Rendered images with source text

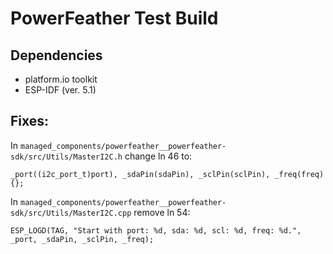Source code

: # PowerFeather Test Build

## Dependencies

* platform.io toolkit
* ESP-IDF (ver. 5.1)

## Fixes:
In
```managed_components/powerfeather__powerfeather-sdk/src/Utils/MasterI2C.h```
change ln 46 to:

```_port((i2c_port_t)port), _sdaPin(sdaPin), _sclPin(sclPin), _freq(freq) {};```

In ```managed_components/powerfeather__powerfeather-sdk/src/Utils/MasterI2C.cpp```
remove ln 54:

```ESP_LOGD(TAG, "Start with port: %d, sda: %d, scl: %d, freq: %d.", _port, _sdaPin, _sclPin, _freq);```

- Task requirements
Could you copy every record above exactly, leaving out the pictures?

- Written answer
Source code

: # PowerFeather Test Build

## Dependencies

* platform.io toolkit
* ESP-IDF (ver. 5.1)

## Fixes:
In
```managed_components/powerfeather__powerfeather-sdk/src/Utils/MasterI2C.h```
change ln 46 to:

```_port((i2c_port_t)port), _sdaPin(sdaPin), _sclPin(sclPin), _freq(freq) {};```

In ```managed_components/powerfeather__powerfeather-sdk/src/Utils/MasterI2C.cpp```
remove ln 54:

```ESP_LOGD(TAG, "Start with port: %d, sda: %d, scl: %d, freq: %d.", _port, _sdaPin, _sclPin, _freq);```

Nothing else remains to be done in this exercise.